-- Source data follows --
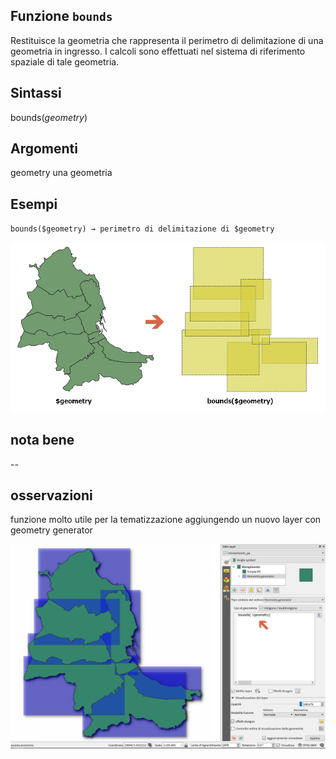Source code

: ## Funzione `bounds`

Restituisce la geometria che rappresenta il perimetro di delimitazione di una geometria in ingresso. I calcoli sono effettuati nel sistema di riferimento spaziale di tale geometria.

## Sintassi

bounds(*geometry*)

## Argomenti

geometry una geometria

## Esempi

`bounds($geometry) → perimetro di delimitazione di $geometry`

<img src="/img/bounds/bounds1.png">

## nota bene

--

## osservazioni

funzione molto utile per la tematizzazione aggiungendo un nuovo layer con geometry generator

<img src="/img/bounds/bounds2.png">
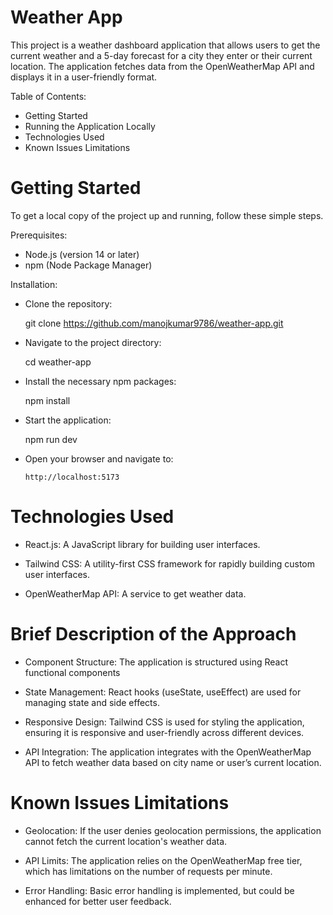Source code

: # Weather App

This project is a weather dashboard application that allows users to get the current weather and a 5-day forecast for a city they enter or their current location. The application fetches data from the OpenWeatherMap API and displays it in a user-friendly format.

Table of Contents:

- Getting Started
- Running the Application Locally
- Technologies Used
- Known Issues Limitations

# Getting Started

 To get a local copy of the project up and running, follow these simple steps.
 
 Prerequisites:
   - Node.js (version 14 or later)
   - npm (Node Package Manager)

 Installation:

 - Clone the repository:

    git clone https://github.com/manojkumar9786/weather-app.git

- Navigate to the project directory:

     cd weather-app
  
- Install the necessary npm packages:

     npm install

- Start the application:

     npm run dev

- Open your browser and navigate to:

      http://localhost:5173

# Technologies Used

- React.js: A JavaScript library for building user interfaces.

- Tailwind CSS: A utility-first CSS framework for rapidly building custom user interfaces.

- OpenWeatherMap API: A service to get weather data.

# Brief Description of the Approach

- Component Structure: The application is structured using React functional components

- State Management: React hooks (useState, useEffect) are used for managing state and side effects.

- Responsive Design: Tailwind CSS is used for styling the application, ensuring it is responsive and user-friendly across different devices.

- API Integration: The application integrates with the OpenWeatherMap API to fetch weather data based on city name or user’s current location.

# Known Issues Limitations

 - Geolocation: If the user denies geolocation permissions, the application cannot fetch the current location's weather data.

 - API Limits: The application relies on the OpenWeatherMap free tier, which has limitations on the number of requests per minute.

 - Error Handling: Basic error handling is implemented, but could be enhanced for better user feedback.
-- Source data concluded --
-- Source data follows --
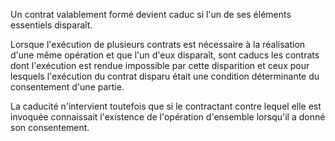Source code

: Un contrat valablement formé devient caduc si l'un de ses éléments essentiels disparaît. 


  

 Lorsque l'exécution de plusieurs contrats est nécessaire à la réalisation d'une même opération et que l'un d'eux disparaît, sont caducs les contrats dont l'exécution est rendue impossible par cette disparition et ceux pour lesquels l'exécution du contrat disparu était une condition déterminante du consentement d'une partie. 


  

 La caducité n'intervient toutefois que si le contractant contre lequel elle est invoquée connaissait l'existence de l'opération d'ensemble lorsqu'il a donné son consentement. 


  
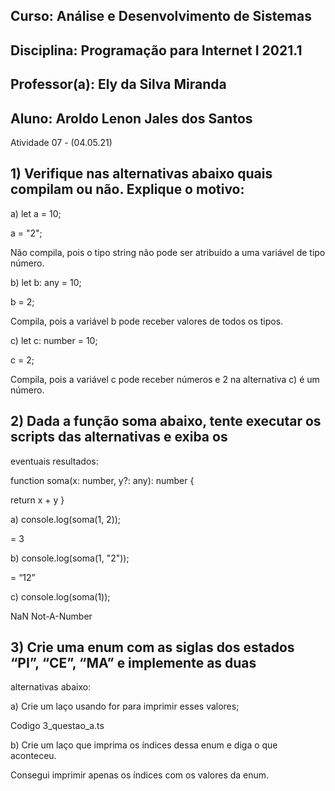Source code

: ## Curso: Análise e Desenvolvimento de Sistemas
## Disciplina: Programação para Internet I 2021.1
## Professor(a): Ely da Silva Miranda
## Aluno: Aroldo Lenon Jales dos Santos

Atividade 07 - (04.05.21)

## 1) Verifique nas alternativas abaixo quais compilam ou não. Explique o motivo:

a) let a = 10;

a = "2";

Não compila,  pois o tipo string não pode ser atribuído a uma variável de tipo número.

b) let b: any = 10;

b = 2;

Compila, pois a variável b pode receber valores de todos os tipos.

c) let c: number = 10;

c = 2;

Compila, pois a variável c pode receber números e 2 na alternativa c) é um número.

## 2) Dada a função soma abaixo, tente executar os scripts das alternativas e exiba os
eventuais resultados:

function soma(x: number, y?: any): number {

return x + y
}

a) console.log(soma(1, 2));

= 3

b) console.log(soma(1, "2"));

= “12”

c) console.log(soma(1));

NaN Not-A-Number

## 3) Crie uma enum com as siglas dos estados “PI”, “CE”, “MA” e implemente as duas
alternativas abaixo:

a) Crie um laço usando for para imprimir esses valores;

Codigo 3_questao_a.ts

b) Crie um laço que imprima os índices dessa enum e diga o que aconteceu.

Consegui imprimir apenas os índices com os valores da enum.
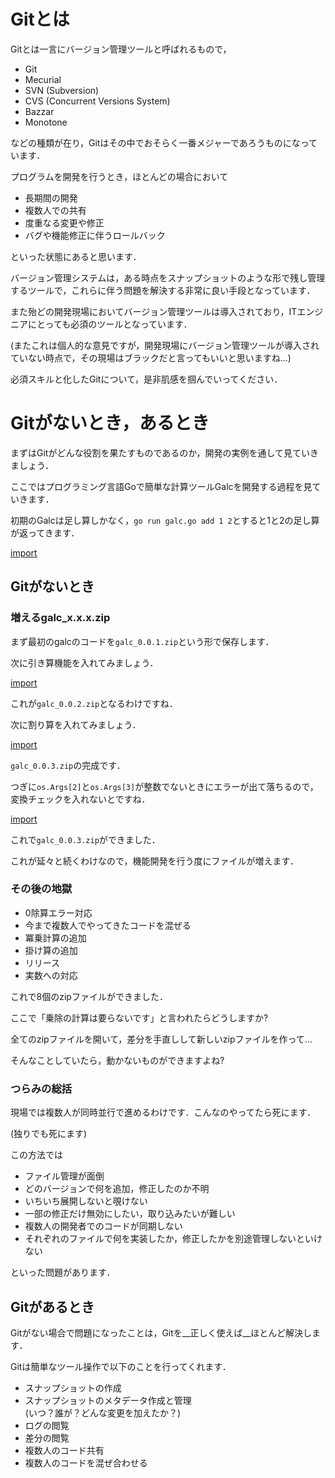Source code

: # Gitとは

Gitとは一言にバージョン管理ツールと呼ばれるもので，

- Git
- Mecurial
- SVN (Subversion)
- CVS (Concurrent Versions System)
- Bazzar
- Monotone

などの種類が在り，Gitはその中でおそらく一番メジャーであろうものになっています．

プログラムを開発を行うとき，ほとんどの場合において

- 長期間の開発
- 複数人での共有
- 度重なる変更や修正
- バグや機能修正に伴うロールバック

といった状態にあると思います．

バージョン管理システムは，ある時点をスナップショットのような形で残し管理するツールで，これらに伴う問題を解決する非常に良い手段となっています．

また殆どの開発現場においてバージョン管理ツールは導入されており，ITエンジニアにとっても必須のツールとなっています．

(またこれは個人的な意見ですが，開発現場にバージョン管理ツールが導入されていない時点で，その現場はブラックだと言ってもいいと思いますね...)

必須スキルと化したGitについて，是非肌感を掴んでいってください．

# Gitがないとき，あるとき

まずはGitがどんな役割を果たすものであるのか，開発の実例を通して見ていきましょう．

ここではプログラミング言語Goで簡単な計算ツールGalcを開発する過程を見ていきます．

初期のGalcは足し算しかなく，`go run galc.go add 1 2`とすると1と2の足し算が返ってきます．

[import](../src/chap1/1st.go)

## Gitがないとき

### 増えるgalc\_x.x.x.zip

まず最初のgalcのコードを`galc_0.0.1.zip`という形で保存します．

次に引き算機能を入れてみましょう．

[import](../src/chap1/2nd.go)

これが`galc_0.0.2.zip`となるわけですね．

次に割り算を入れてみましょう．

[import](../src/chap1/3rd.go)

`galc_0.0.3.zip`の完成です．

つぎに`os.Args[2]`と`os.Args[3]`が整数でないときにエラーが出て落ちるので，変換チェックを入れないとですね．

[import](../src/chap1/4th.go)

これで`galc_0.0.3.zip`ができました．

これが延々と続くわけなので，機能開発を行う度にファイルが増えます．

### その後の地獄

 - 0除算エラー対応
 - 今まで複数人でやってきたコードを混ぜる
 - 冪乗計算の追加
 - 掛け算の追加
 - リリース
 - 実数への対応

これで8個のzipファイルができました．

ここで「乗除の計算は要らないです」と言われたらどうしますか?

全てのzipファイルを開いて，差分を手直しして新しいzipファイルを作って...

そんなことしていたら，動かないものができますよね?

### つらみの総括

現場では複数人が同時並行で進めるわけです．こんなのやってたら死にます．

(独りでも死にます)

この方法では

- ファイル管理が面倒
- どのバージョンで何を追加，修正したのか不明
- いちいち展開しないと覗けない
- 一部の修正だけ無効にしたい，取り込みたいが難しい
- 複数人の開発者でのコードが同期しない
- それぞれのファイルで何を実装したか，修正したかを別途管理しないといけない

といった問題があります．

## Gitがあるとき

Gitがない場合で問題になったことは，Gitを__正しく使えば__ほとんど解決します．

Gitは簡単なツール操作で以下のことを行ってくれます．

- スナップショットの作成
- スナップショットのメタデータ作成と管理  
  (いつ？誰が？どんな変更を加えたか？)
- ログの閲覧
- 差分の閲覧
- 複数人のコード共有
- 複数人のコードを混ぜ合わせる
-- Source data concluded --
§ **To do**: For the material above, reproduce exactly the lines from the line with "# Brief Description of the Approach" to the line with "- Geolocation: If", inclusive, and exclude all others.

§ **Exercise response**:
# Brief Description of the Approach

- Component Structure: The application is structured using React functional components

- State Management: React hooks (useState, useEffect) are used for managing state and side effects.

- Responsive Design: Tailwind CSS is used for styling the application, ensuring it is responsive and user-friendly across different devices.

- API Integration: The application integrates with the OpenWeatherMap API to fetch weather data based on city name or user’s current location.

# Known Issues Limitations

 - Geolocation: If the user denies geolocation permissions, the application cannot fetch the current location's weather data.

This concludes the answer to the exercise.